→ **What you have to do**
Every line from the one with "- [ ] Art decorations, i.e." to the end of the data needs to be copied exactly, and no line before it.

→ **Data supplied**
╭──
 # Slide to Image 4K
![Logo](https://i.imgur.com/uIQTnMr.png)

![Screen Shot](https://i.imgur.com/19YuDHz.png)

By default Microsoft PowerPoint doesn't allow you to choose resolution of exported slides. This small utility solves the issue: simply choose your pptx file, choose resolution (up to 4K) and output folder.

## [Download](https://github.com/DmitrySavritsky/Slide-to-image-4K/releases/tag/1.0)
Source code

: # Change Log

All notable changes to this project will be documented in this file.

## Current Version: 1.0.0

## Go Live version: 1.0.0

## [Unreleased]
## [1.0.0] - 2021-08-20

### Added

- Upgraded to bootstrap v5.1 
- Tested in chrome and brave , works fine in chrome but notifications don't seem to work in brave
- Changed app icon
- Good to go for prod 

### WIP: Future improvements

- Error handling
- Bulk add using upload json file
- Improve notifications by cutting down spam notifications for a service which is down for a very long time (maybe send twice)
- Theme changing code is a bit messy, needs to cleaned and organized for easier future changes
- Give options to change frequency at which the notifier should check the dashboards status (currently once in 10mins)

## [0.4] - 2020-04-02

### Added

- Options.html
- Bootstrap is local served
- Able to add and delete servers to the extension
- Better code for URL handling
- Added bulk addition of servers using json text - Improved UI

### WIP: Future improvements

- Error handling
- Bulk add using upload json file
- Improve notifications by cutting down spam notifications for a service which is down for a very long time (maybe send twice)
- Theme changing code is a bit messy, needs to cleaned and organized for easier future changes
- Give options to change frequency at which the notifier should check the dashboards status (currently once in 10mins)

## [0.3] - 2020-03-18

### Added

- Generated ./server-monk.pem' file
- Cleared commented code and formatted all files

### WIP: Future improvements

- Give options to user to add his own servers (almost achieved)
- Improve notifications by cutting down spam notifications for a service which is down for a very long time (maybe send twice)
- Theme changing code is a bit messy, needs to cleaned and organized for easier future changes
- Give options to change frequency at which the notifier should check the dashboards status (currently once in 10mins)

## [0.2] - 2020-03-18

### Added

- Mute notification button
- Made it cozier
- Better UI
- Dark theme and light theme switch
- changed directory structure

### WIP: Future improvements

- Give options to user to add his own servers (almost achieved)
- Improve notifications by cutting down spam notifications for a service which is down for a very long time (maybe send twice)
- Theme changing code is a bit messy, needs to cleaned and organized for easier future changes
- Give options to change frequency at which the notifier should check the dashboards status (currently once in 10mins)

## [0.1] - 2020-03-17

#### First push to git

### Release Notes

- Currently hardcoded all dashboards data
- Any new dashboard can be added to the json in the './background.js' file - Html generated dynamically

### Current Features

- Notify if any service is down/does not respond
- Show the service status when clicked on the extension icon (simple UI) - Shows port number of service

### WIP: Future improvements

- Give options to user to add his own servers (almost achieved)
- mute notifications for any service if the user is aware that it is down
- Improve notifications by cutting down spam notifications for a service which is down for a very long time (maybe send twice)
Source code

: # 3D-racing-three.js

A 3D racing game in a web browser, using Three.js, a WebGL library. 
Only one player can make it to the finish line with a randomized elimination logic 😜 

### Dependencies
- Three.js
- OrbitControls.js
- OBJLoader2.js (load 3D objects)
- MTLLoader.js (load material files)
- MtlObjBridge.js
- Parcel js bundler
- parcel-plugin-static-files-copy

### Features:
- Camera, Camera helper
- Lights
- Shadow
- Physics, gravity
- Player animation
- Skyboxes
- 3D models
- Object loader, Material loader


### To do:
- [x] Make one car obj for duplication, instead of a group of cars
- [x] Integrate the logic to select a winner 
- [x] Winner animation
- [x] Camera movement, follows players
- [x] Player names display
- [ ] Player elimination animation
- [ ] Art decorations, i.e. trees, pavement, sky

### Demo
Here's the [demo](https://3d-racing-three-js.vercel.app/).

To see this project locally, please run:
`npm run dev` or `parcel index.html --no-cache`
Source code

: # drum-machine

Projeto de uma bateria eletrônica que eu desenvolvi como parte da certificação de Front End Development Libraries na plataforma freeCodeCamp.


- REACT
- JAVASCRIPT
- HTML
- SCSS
╰──
→ **Result**
- [ ] Art decorations, i.e. trees, pavement, sky

### Demo
Here's the [demo](https://3d-racing-three-js.vercel.app/).

To see this project locally, please run:
`npm run dev` or `parcel index.html --no-cache`
Source code

: # drum-machine

Projeto de uma bateria eletrônica que eu desenvolvi como parte da certificação de Front End Development Libraries na plataforma freeCodeCamp.


- REACT
- JAVASCRIPT
- HTML
- SCSS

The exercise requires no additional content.